Your assignment
Only text lines belong in the answer: the lines from the first one in the records through the line with "### Task 2: Basic Portfolio Website", copied exactly.

Records

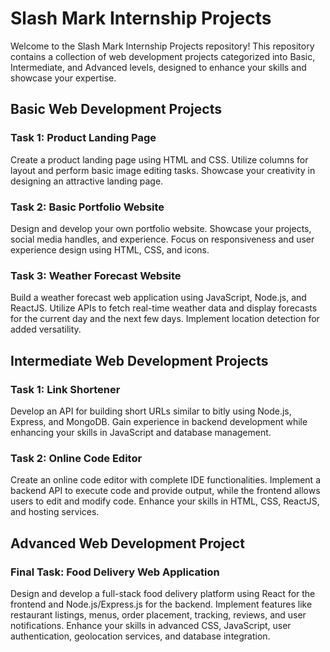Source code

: # Slash Mark Internship Projects

Welcome to the Slash Mark Internship Projects repository! This repository contains a collection of web development projects categorized into Basic, Intermediate, and Advanced levels, designed to enhance your skills and showcase your expertise.

## Basic Web Development Projects

### Task 1: Product Landing Page
Create a product landing page using HTML and CSS. Utilize columns for layout and perform basic image editing tasks. Showcase your creativity in designing an attractive landing page.

### Task 2: Basic Portfolio Website
Design and develop your own portfolio website. Showcase your projects, social media handles, and experience. Focus on responsiveness and user experience design using HTML, CSS, and icons.

### Task 3: Weather Forecast Website
Build a weather forecast web application using JavaScript, Node.js, and ReactJS. Utilize APIs to fetch real-time weather data and display forecasts for the current day and the next few days. Implement location detection for added versatility.

## Intermediate Web Development Projects

### Task 1: Link Shortener
Develop an API for building short URLs similar to bitly using Node.js, Express, and MongoDB. Gain experience in backend development while enhancing your skills in JavaScript and database management.

### Task 2: Online Code Editor
Create an online code editor with complete IDE functionalities. Implement a backend API to execute code and provide output, while the frontend allows users to edit and modify code. Enhance your skills in HTML, CSS, ReactJS, and hosting services.

## Advanced Web Development Project

### Final Task: Food Delivery Web Application
Design and develop a full-stack food delivery platform using React for the frontend and Node.js/Express.js for the backend. Implement features like restaurant listings, menus, order placement, tracking, reviews, and user notifications. Enhance your skills in advanced CSS, JavaScript, user authentication, geolocation services, and database integration.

Answer to this task
Source code

: # Slash Mark Internship Projects

Welcome to the Slash Mark Internship Projects repository! This repository contains a collection of web development projects categorized into Basic, Intermediate, and Advanced levels, designed to enhance your skills and showcase your expertise.

## Basic Web Development Projects

### Task 1: Product Landing Page
Create a product landing page using HTML and CSS. Utilize columns for layout and perform basic image editing tasks. Showcase your creativity in designing an attractive landing page.

### Task 2: Basic Portfolio Website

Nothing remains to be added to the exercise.